▸ **Assigned task**
In the records below, count every line where the string "represents" appears, and reply with the count only.

▸ **Available data**
◆ ◆ ◆ ◆ ◆ ◆ ◆
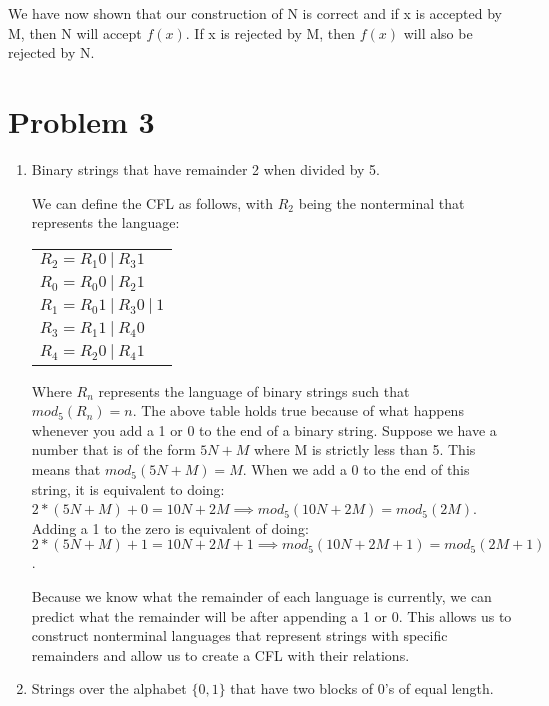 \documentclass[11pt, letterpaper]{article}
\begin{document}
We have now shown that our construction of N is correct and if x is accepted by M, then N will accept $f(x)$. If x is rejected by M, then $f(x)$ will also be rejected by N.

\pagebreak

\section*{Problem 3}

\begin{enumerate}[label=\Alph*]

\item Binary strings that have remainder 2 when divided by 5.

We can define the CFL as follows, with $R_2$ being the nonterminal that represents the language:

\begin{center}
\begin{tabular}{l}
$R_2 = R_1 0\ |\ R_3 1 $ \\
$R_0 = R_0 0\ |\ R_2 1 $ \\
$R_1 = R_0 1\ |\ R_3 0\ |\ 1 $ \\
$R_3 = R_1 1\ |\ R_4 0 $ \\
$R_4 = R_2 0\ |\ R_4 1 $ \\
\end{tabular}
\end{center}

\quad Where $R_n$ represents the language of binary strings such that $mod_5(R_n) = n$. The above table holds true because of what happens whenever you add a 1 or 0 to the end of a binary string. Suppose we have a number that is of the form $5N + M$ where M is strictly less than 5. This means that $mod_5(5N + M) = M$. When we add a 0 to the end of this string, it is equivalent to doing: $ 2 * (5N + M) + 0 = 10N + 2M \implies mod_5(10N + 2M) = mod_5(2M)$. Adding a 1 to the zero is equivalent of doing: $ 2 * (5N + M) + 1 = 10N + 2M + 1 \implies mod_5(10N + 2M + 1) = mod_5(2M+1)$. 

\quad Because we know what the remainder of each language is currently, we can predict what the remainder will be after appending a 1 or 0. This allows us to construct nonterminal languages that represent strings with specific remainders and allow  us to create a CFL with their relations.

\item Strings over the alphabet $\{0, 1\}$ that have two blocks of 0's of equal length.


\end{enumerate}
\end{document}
◆ ◆ ◆ ◆ ◆ ◆ ◆
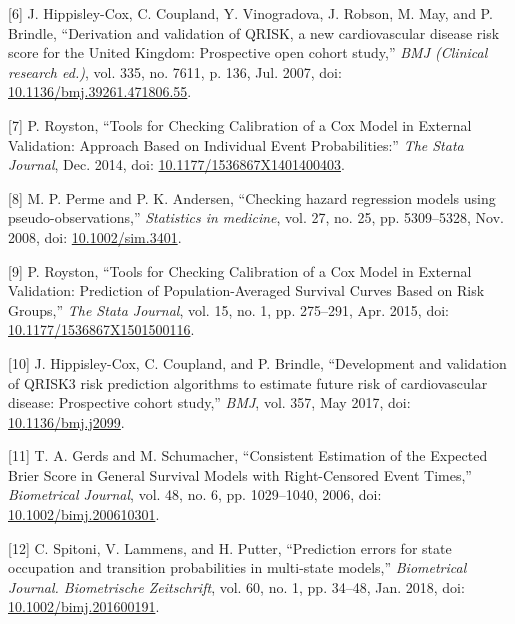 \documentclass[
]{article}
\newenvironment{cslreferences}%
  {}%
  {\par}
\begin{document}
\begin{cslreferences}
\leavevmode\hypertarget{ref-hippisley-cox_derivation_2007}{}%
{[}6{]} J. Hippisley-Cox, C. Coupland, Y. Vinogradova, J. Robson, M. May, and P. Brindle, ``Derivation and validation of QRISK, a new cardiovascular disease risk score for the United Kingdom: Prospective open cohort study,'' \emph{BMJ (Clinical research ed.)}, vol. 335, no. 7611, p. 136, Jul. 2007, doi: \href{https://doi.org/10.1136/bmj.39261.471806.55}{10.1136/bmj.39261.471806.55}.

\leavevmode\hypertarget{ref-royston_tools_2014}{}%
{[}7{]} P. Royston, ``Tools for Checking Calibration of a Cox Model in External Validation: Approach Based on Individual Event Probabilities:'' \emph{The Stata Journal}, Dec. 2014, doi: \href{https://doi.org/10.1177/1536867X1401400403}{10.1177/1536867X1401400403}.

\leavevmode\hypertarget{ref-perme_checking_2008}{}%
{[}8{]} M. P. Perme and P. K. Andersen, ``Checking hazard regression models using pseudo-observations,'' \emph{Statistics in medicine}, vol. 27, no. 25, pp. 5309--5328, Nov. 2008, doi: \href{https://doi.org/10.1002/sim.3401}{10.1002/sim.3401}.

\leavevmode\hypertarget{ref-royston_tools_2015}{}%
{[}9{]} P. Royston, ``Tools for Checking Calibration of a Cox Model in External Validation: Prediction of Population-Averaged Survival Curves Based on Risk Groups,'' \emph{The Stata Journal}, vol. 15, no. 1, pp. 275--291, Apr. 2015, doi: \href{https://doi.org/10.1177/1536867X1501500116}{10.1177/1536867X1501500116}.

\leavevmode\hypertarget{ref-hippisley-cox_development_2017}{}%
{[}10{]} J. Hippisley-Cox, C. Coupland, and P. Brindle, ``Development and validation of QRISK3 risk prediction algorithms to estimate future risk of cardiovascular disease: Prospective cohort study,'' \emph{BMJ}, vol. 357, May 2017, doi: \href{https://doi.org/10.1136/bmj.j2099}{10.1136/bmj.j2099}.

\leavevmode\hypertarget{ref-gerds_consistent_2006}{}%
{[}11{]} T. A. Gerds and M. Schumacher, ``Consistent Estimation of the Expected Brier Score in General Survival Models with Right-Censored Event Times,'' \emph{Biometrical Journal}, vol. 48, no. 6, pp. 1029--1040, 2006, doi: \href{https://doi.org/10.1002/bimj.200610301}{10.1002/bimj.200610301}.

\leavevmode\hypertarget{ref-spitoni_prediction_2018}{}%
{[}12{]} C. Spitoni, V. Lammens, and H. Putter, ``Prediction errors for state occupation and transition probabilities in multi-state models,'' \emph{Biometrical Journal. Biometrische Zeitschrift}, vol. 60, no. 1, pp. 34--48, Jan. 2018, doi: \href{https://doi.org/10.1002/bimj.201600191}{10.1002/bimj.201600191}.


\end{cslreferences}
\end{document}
◆ ◆ ◆ ◆ ◆ ◆ ◆
▸ **Finished exercise**
2